Anche di recente l’enunciato principio ha rinvenuto continuità in pronunce con le quali è stato affermato che, in tema di interpretazione di clausole contrattuali recanti espressioni non univoche, la contestazione proposta in sede di legittimità non può limitarsi a prospettare una pur plausibile interpretazione alternativa delle clausole stesse, fondata sulla valorizzazione di talune espressioni ivi contenute piuttosto che di altre, ma deve rappresentare elementi idonei a far ritenere erronea la valutazione ermeneutica operata dal giudice del merito, cui l’attività di interpretazione del contratto è riservata (vedi Cass. 22/6/2017 n. 15471).

E sotto tale versante, nessuna critica risulta formulata dalla società ricorrente, la quale si è limitata a contrapporre alla ricostruzione offerta dalla Corte distrettuale una difforme, non censurando puntualmente quella svolta in sentenza, ma proponendo una diversa valorizzazione degli elementi probatori raccolti, senza neanche specificamente riportare per esteso il testo di tutti i documenti il cui contenuto sarebbe stato erroneamente valutato.

La quaestio facti rilevante in causa è stata, invece, trattata in conformità ai criteri valutativi di riferimento, pur pervenendo il giudice del gravame a conclusioni opposte a quelle indicate da parte ricorrente, con approccio congruo – oltre che conforme a diritto – che si sottrae allo scrutinio di legittimità in base ai parametri tracciati dal novellato testo dell’art. 360 comma primo n. 5 c.p.c. nella interpretazione resa dalle sezioni Unite di questa Corte (cfr. Cass. S.U. 7/4/2014 n. 8053).

E ciò, anche volendo prescindere dagli innegabili profili di novità da cui le critiche appaiono connotate, per aver denunciato violazioni di legge (ovvero, più propriamente, falsa applicazione di legge), in relazione ad istituti per la prima volta prospettati in questa sede, ed implicanti un diverso accertamento in fatto rispetto a quello compiuto dal giudice di merito indagini che, come tali, sono esorbitanti dal giudizio di legittimità.

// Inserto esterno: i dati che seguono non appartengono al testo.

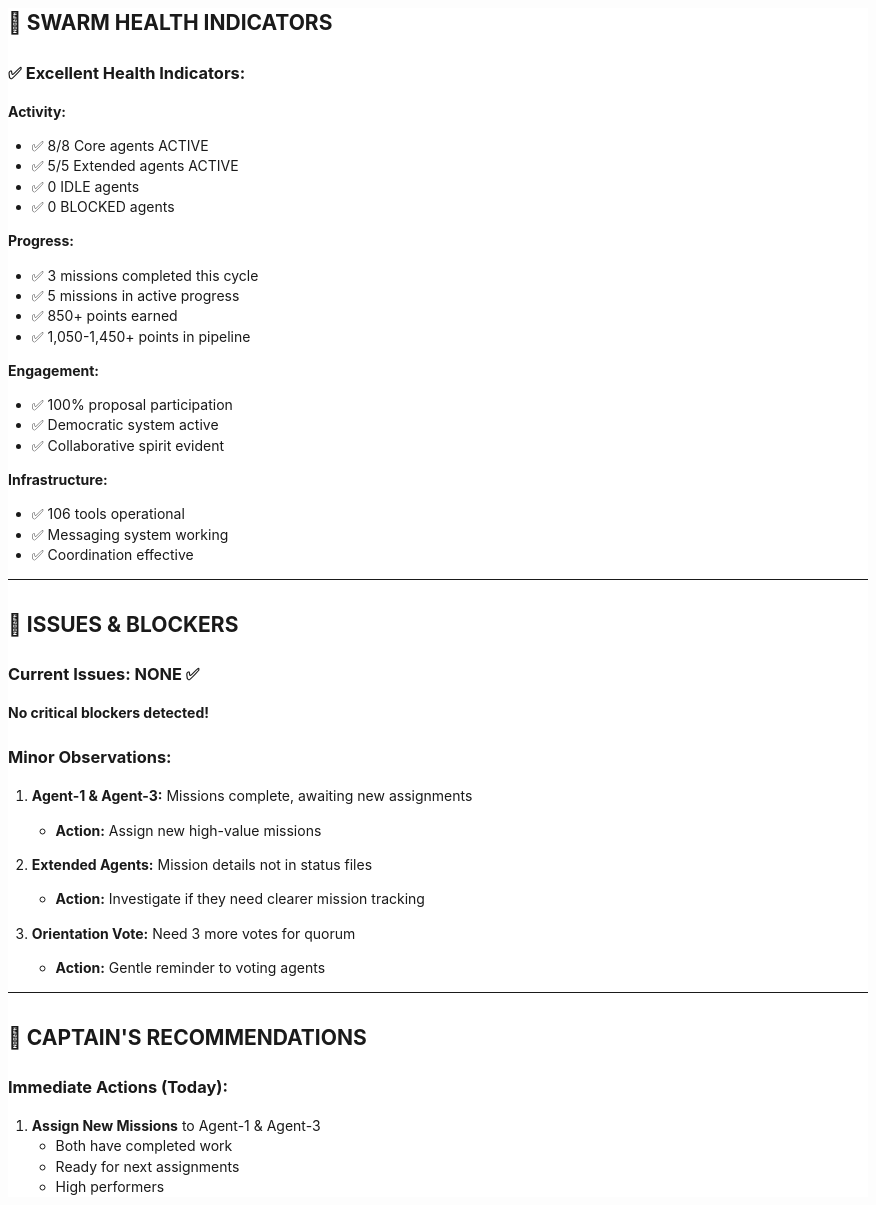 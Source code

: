 
## 🎯 **SWARM HEALTH INDICATORS**

### **✅ Excellent Health Indicators:**

**Activity:**
- ✅ 8/8 Core agents ACTIVE
- ✅ 5/5 Extended agents ACTIVE
- ✅ 0 IDLE agents
- ✅ 0 BLOCKED agents

**Progress:**
- ✅ 3 missions completed this cycle
- ✅ 5 missions in active progress
- ✅ 850+ points earned
- ✅ 1,050-1,450+ points in pipeline

**Engagement:**
- ✅ 100% proposal participation
- ✅ Democratic system active
- ✅ Collaborative spirit evident

**Infrastructure:**
- ✅ 106 tools operational
- ✅ Messaging system working
- ✅ Coordination effective

---

## 🚨 **ISSUES & BLOCKERS**

### **Current Issues:** NONE ✅

**No critical blockers detected!**

### **Minor Observations:**

1. **Agent-1 & Agent-3:** Missions complete, awaiting new assignments
   - **Action:** Assign new high-value missions

2. **Extended Agents:** Mission details not in status files
   - **Action:** Investigate if they need clearer mission tracking

3. **Orientation Vote:** Need 3 more votes for quorum
   - **Action:** Gentle reminder to voting agents

---

## 🎯 **CAPTAIN'S RECOMMENDATIONS**

### **Immediate Actions (Today):**

1. **Assign New Missions** to Agent-1 & Agent-3
   - Both have completed work
   - Ready for next assignments
   - High performers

In definitiva, alla stregua delle superiori argomentazioni, va dichiarata l’inammissibilità del ricorso.

Le spese del presente giudizio di legittimità seguono il regime della soccombenza, liquidate come in dispositivo, con attribuzione in favore dell’avv. M.P. dichiaratasi antistataria.

Ai sensi dell’art. 13, comma 1 quater, del DPR n. 115/02, si dà atto della sussistenza dei presupposti processuali per il versamento, da parte della ricorrente, dell’ulteriore importo a titolo di contributo unificato, pari a quello previsto per il ricorso, a norma del comma 1 bis dello stesso art. 13, se dovuto.

P.Q.M.

Dichiara inammissibile il ricorso e condanna la società ricorrente al pagamento delle spese del giudizio di legittimità liquidate in euro 200,00 per esborsi ed euro 2.500,00 per compensi professionali, oltre spese al 15% ed accessori di legge, con attribuzione in favore dell’avv. M.P..

Ai sensi dell’art. 13, comma 1 quater, del DPR n. 115/02, dà atto della sussistenza dei presupposti processuali per il versamento, da parte della ricorrente, dell’ulteriore importo a titolo di contributo unificato, pari a quello previsto per il ricorso, a norma del comma 1 bis dello stesso art. 13, se dovuto.